Microbial mats are laminae of self-sustaining microbial communities with a high level of competition for resources. We tested the hypothesis that chemically mediated antagonism is a potential mechanism for structuring the bacterial community. In the co-culturing assay, 57% of the isolates expressed antagonistic behavior toward one or more isolates and 5% of the isolates inhibited more than 80% of the isolates. We observed greater levels of antagonism between isolates from adjacent laminae than within. The bacterial isolate library derived from the mat was predominately Gram-positive, and inhibition within this group was greater than against the few Gram-negative isolates. Microdiversity of 16S rRNA gene was observed for Bacillus marisflavi isolates, which represented 23 of the 75 isolates in the library. Within this and other groups, the patterns of inhibition and sensitivity varied greatly, suggesting rapid gain and loss of the ability to produce antagonistic secondary metabolites and resistance toward such molecules. Our observations are consistent with the hypothesis that antagonistic interactions are a potential mechanism in addition to physiochemical properties that regulate the vertical distribution of aerobic heterotrophic bacteria in hypersaline microbial mats.

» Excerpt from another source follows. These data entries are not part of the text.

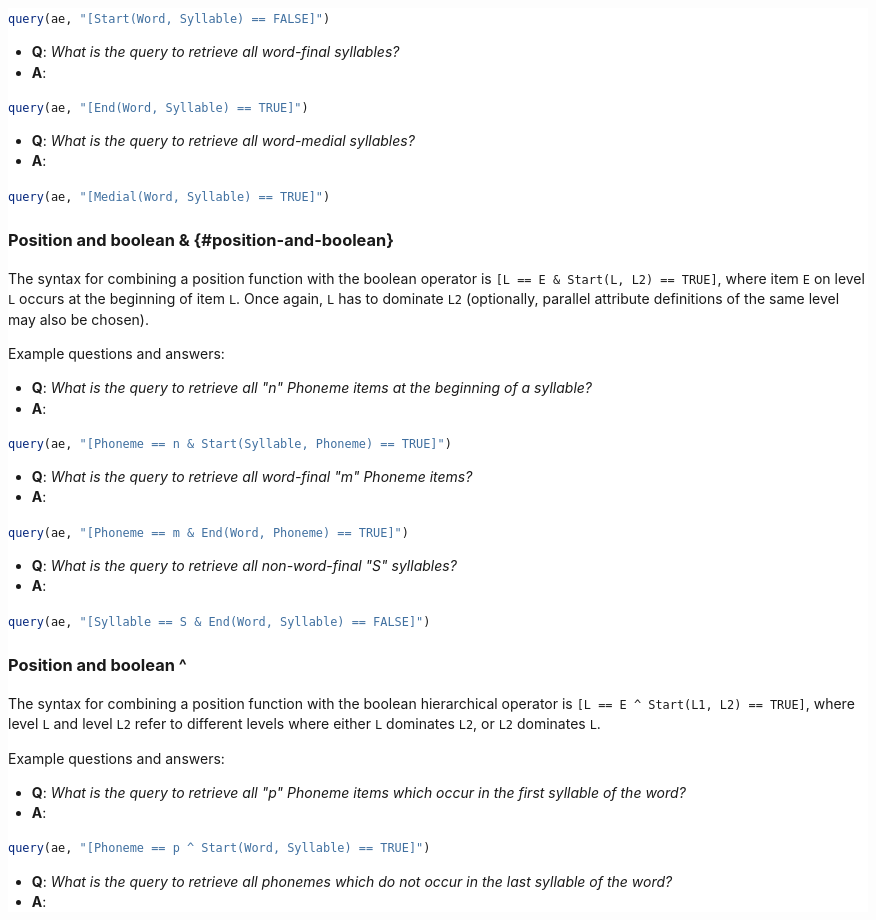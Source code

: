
 ```r
query(ae, "[Start(Word, Syllable) == FALSE]")
```
- **Q**: *What is the query to retrieve all word-final syllables?*
- **A**:

```r
query(ae, "[End(Word, Syllable) == TRUE]")
```
- **Q**: *What is the query to retrieve all word-medial syllables?*
- **A**:

```r
query(ae, "[Medial(Word, Syllable) == TRUE]")
```

### Position and boolean & {#position-and-boolean}

The syntax for combining a position function with the boolean operator is `[L == E & Start(L, L2) == TRUE]`, where item `E` on level `L` occurs at the beginning of item `L`. Once again, `L` has to dominate `L2` (optionally, parallel attribute definitions of the same level may also be chosen).

Example questions and answers:

- **Q**: *What is the query to retrieve all "n" Phoneme items at the beginning of a syllable?*
- **A**:

```r
query(ae, "[Phoneme == n & Start(Syllable, Phoneme) == TRUE]")
```
- **Q**: *What is the query to retrieve all word-final "m" Phoneme items?*
- **A**:

```r
query(ae, "[Phoneme == m & End(Word, Phoneme) == TRUE]")
```
- **Q**: *What is the query to retrieve all non-word-final "S" syllables?*
- **A**:

```r
query(ae, "[Syllable == S & End(Word, Syllable) == FALSE]")
```

### Position and boolean ^

The syntax for combining a position function with the boolean hierarchical operator is `[L == E ^ Start(L1, L2) == TRUE]`, where level `L` and level `L2` refer to different levels where either `L` dominates `L2`, or `L2` dominates `L`.

Example questions and answers:

- **Q**: *What is the query to retrieve all "p" Phoneme items which occur in the first syllable of the word?*
- **A**:

```r
query(ae, "[Phoneme == p ^ Start(Word, Syllable) == TRUE]")
```
- **Q**: *What is the query to retrieve all phonemes which do not occur in the last syllable of the word?*
- **A**:
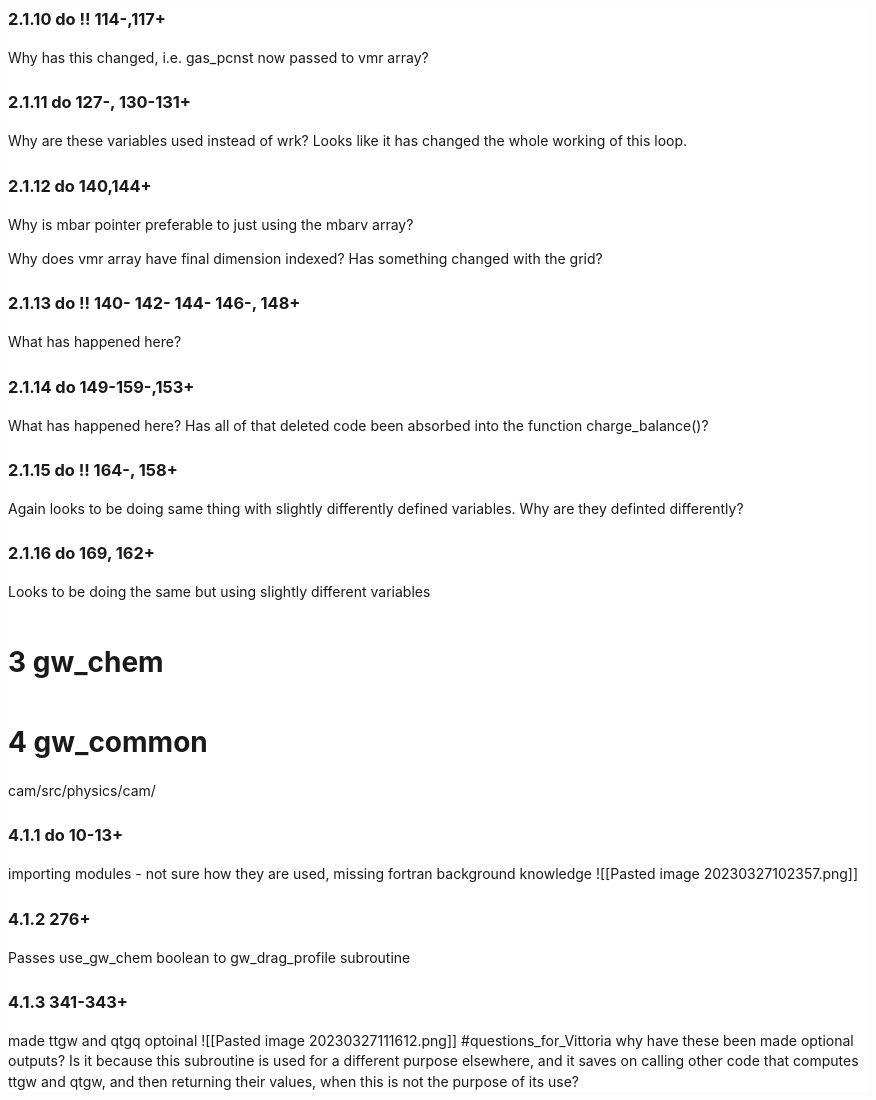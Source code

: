 ### 2.1.10 do !! 114-,117+
Why has this changed, i.e. gas_pcnst now passed to vmr array?

### 2.1.11 do 127-, 130-131+
Why are these variables used instead of wrk? Looks like it has changed the whole working of this loop.

### 2.1.12 do 140,144+
Why is mbar pointer preferable to just using the mbarv array? 

Why does vmr array have final dimension indexed? Has something changed with the grid?

### 2.1.13 do !! 140- 142- 144- 146-, 148+
What has happened here?

### 2.1.14 do 149-159-,153+
What has happened here? Has all of that deleted code been absorbed into the function charge_balance()?

### 2.1.15 do !! 164-, 158+
Again looks to be doing same thing with slightly differently defined variables. Why are they definted differently?

### 2.1.16 do 169, 162+
Looks to be doing the same but using slightly different variables




# 3 gw_chem

# 4 gw_common
cam/src/physics/cam/

### 4.1.1 do 10-13+

importing modules  - not sure how they are used, missing fortran background knowledge
![[Pasted image 20230327102357.png]]

### 4.1.2 276+
Passes use_gw_chem boolean to gw_drag_profile subroutine

### 4.1.3 341-343+ 

made ttgw and qtgq optoinal
![[Pasted image 20230327111612.png]]
#questions_for_Vittoria  why have these been made optional outputs? Is it because this subroutine is used for a different purpose elsewhere, and it saves on calling other code that computes ttgw and qtgw, and then returning their values, when this is not the purpose of its use?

Fluorometric estimation of surface associated microbial abundance

Surface associated microbes have historically been difficult to accurately and effectively enumerate. In the current study, we propose a rapid and simple method for estimating abundance of surface associated microbial cells by fluorescence of SYBRGreen stained bacteria and in vivo chlorophyll a fluorescence of benthic diatoms in 24 and 48-well microtiter plates. The effectiveness of this high-throughput technique is demonstrated by assessing sensitivity of a clinical strain of Vibrio cholerae, a benthic bacterial isolate and the benthic microalgae Cylindrotheca closterium to three antibiotics--tylosin, lincomycin and ciproflaxacin. We report on the significant linear relationships between spectral chl a fluorescence and cell abundance and between microalgal growth rates derived from cell counts and fluorescence. Additionally, we provide a simplified and improved method for preparation of a silica gel matrix (SGM), which is an ideal plating media for fluorescence applications. These findings indicate that spectrofluorometry is an inexpensive tool for rapidly estimating abundance of surface associated microbiota and can be employed for assessing antibiotic sensitivity.